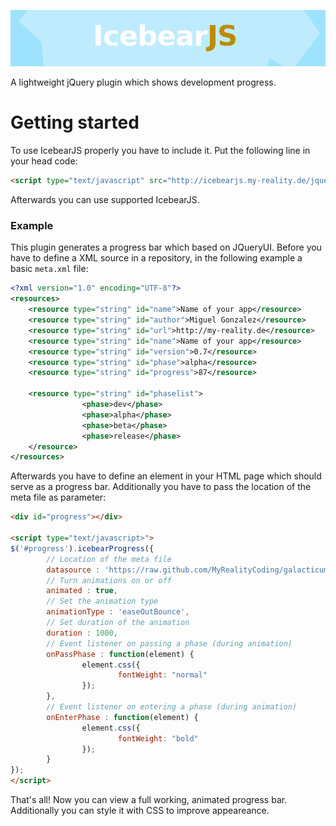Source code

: ![icebearJS](icebearjs-head.png)

A lightweight jQuery plugin which shows development progress.

Getting started
===

To use IcebearJS properly you have to include it. Put the following line in your head code:

```html
<script type="text/javascript" src="http://icebearjs.my-reality.de/jquery.icebearjs.min.js"></script>
```

Afterwards you can use supported IcebearJS.

### Example

This plugin generates a progress bar which based on JQueryUI. Before you have to define a XML source in a repository, in the following example a basic ```meta.xml``` file:

```xml
<?xml version="1.0" encoding="UTF-8"?>
<resources>
	<resource type="string" id="name">Name of your app</resource>
	<resource type="string" id="author">Miguel Gonzalez</resource>
	<resource type="string" id="url">http://my-reality.de</resource>
	<resource type="string" id="name">Name of your app</resource>
	<resource type="string" id="version">0.7</resource>
	<resource type="string" id="phase">alpha</resource>
	<resource type="string" id="progress">87</resource>
	
	<resource type="string" id="phaselist">
                <phase>dev</phase>
                <phase>alpha</phase>
                <phase>beta</phase>
                <phase>release</phase>
    </resource>
</resources>
```

Afterwards you have to define an element in your HTML page which should serve as a progress bar. Additionally you have to pass the location of the meta file as parameter:

```html
<div id="progress"></div>

<script type="text/javascript>">
$('#progress').icebearProgress({
        // Location of the meta file
        datasource : 'https://raw.github.com/MyRealityCoding/galacticum/master/res/xml/meta.xml',
        // Turn animations on or off
        animated : true,
        // Set the animation type
        animationType : 'easeOutBounce',
        // Set duration of the animation
        duration : 1000,
        // Event listener on passing a phase (during animation)
        onPassPhase : function(element) {
                element.css({
                        fontWeight: "normal"
                });
        },
        // Event listener on entering a phase (during animation)
        onEnterPhase : function(element) {
                element.css({
                        fontWeight: "bold"
                });
        }
});
</script>
```

That's all! Now you can view a full working, animated progress bar. Additionally you can style it with CSS to improve appeareance.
☆ ☆ ☆ ☆ ☆
Exercise brief: The line with "### Example" ends the range, and the first line of the data begins it; repeat exactly those lines and nothing more, omitting pictures.

Task solution:
Source code

: ![icebearJS](icebearjs-head.png)

A lightweight jQuery plugin which shows development progress.

Getting started
===

To use IcebearJS properly you have to include it. Put the following line in your head code:

```html
<script type="text/javascript" src="http://icebearjs.my-reality.de/jquery.icebearjs.min.js"></script>
```

Afterwards you can use supported IcebearJS.

### Example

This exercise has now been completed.